“Busy and tired.” That’s how many of us describe ourselves. Harried, hassled, hurried. Tapped-out, stressed-out, and burned-out. Overbooked. Overworked. Overcommitted. Overwhelmed. Busy and tired.
David Steindl-Rast has reminded us that the Chinese pictograph for busy is composed from two symbols: the one for killing and the other for the heart. In ways we don’t often stop to acknowledge, constant busyness hurts our hearts. Listening and loving, learning and growing, experiencing wonder and giving thanks all require unhurried time, time to notice, savor, and ponder our experience.
You’ve likely heard that the legendary Green Bay Packers coach, Vince Lombardi, said that “fatigue makes cowards of us all.” I have learned from painful experience that I am a different person when I am deeply fatigued, and the difference is not a good one.
We’re busy and tried, because almost all of us who can run are on the run, and even when our bodies aren’t in motion, our minds aren’t at rest. We’re fast-forwarding to the next things on our to-do list, and our hearts are racing with adrenaline.
It’s crucial that we find ways to press pause and mute; to stop our frenetic activity; and to enter into stretches of time which aren’t dominated by time, but are, instead, given over to the timeless. We need seasons in which we are not tyrannized by the urgent and immediate, but are, instead, in touch with the important and the eternal.
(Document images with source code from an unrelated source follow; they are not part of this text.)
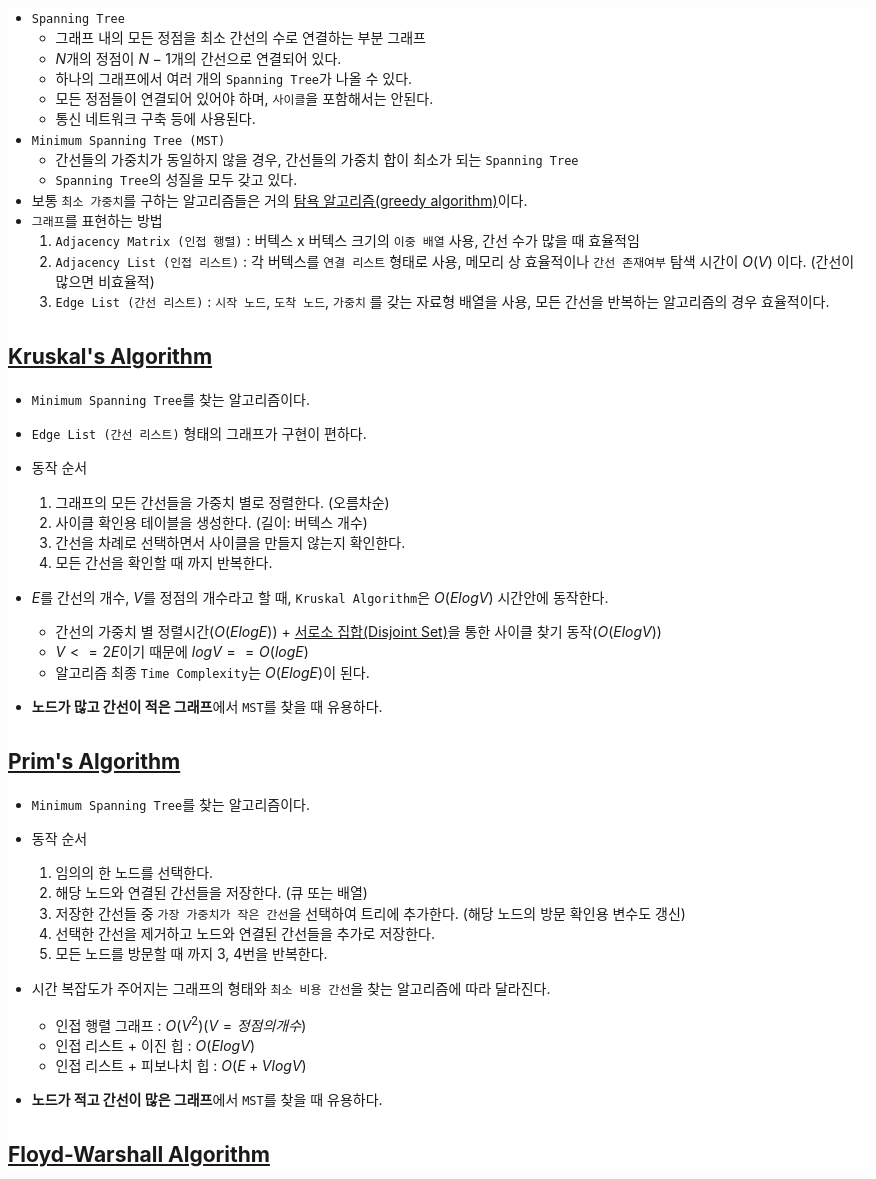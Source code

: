   - `Spanning Tree`
    - 그래프 내의 모든 정점을 최소 간선의 수로 연결하는 부분 그래프
    - $N$개의 정점이 $N - 1$개의 간선으로 연결되어 있다.
    - 하나의 그래프에서 여러 개의 `Spanning Tree`가 나올 수 있다.
    - 모든 정점들이 연결되어 있어야 하며, `사이클`을 포함해서는 안된다.
    - 통신 네트워크 구축 등에 사용된다.
  - `Minimum Spanning Tree (MST)`
    - 간선들의 가중치가 동일하지 않을 경우, 간선들의 가중치 합이 최소가 되는 `Spanning Tree`
    - `Spanning Tree`의 성질을 모두 갖고 있다.
  - 보통 `최소 가중치`를 구하는 알고리즘들은 거의 [탐욕 알고리즘(greedy algorithm)]이다.
  - `그래프`를 표현하는 방법
    1. `Adjacency Matrix (인접 행렬)` : 버텍스 x 버텍스 크기의 `이중 배열` 사용, 간선 수가 많을 때 효율적임
    2. `Adjacency List (인접 리스트)` : 각 버텍스를 `연결 리스트` 형태로 사용, 메모리 상 효율적이나 `간선 존재여부` 탐색 시간이 $O(V)$ 이다. (간선이 많으면 비효율적)
    3. `Edge List (간선 리스트)` : `시작 노드`, `도착 노드`, `가중치` 를 갖는 자료형 배열을 사용, 모든 간선을 반복하는 알고리즘의 경우 효율적이다.


## [Kruskal's Algorithm](../GraphAlgorithm/Kruskal.h)

  - `Minimum Spanning Tree`를 찾는 알고리즘이다.
  - `Edge List (간선 리스트)` 형태의 그래프가 구현이 편하다.
  - 동작 순서
    1. 그래프의 모든 간선들을 가중치 별로 정렬한다. (오름차순)
    2. 사이클 확인용 테이블을 생성한다. (길이: 버텍스 개수)
    3. 간선을 차례로 선택하면서 사이클을 만들지 않는지 확인한다.
    4. 모든 간선을 확인할 때 까지 반복한다.
  - $E$를 간선의 개수, $V$를 정점의 개수라고 할 때, `Kruskal Algorithm`은 $O(ElogV)$ 시간안에 동작한다.
    - 간선의 가중치 별 정렬시간($O(ElogE)$) + [서로소 집합(Disjoint Set)](DataStructure.md#disjoint-set)을 통한 사이클 찾기 동작($O(ElogV)$)
    - $V <= 2E$이기 때문에 $logV == O(logE)$
    - 알고리즘 최종 `Time Complexity`는 $O(ElogE)$이 된다.
 
  - **노드가 많고 간선이 적은 그래프**에서 `MST`를 찾을 때 유용하다.


## [Prim's Algorithm](../GraphAlgorithm/Prim.h)

  - `Minimum Spanning Tree`를 찾는 알고리즘이다.
  - 동작 순서
    1. 임의의 한 노드를 선택한다.
    2. 해당 노드와 연결된 간선들을 저장한다. (큐 또는 배열)
    3. 저장한 간선들 중 `가장 가중치가 작은 간선`을 선택하여 트리에 추가한다. (해당 노드의 방문 확인용 변수도 갱신) 
    4. 선택한 간선을 제거하고 노드와 연결된 간선들을 추가로 저장한다.
    5. 모든 노드를 방문할 때 까지 3, 4번을 반복한다.
  - 시간 복잡도가 주어지는 그래프의 형태와 `최소 비용 간선`을 찾는 알고리즘에 따라 달라진다.
    - 인접 행렬 그래프 : $O(V^2)   (V = 정점의 개수)$
    - 인접 리스트 + 이진 힙 : $O(ElogV)$
    - 인접 리스트 + 피보나치 힙 : $O(E + VlogV)$
 
  - **노드가 적고 간선이 많은 그래프**에서 `MST`를 찾을 때 유용하다.


## [Floyd-Warshall Algorithm](../GraphAlgorithm/FloydWarshall.h)


[탐욕 알고리즘(greedy algorithm)]: https://ko.wikipedia.org/wiki/%ED%83%90%EC%9A%95_%EC%95%8C%EA%B3%A0%EB%A6%AC%EC%A6%98
[분할 정복 알고리즘 (Divide and Conquer Algorithm)]: https://ko.wikipedia.org/wiki/%EB%B6%84%ED%95%A0_%EC%A0%95%EB%B3%B5_%EC%95%8C%EA%B3%A0%EB%A6%AC%EC%A6%98
[단일-쌍 최단 경로 문제]: https://ko.wikipedia.org/wiki/%EC%B5%9C%EB%8B%A8_%EA%B2%BD%EB%A1%9C_%EB%AC%B8%EC%A0%9C
[전체-쌍 최단 경로 문제]: https://ko.wikipedia.org/wiki/%EC%B5%9C%EB%8B%A8_%EA%B2%BD%EB%A1%9C_%EB%AC%B8%EC%A0%9C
We weren’t made for nonstop, breakneck speed. We need rhythms of engagement and disengagement, activity and passivity, work and rest. The Bible’s favorite name for that kind of rest is “Sabbath.” We are called to “remember the Sabbath and keep it holy”—to remember the important of rest and renewal and honor them.
The Hebrew Scriptures (Exodus 20:10-11, echoing Genesis 1) tell us that we are invited to rest,to keep the Sabbath, because God did: “For in six days the Lord made heaven and earth, the sea, and all that is in them, but rested the seventh day; therefore the Lord blessed the Sabbath day and consecrated it.” Not even God can do everything by doing. Sometimes, even for God, “not doing” is the way to get things done. Keep the Sabbath, Exodus tells us, because you may and you must: if God’s labor ceased, if God rested, who do we think we are never to stop, never to step back, never to recover and renew?
God knows when enough is enough, knows about “being” not just doing, and knows how to savor and enjoy a job well done. That seventh day, that day of rest, is called “Sabbath.” Sabbath reminds us that not even God can do everything by doing. God rested. And God invites you and me and all of creation to rest.
We don’t have to be plugged-in to the productivity machine 24/7/365. Stop. Breathe. Listen. Pray. Play. Savor. Enjoy. Sleep. Recover. Rest.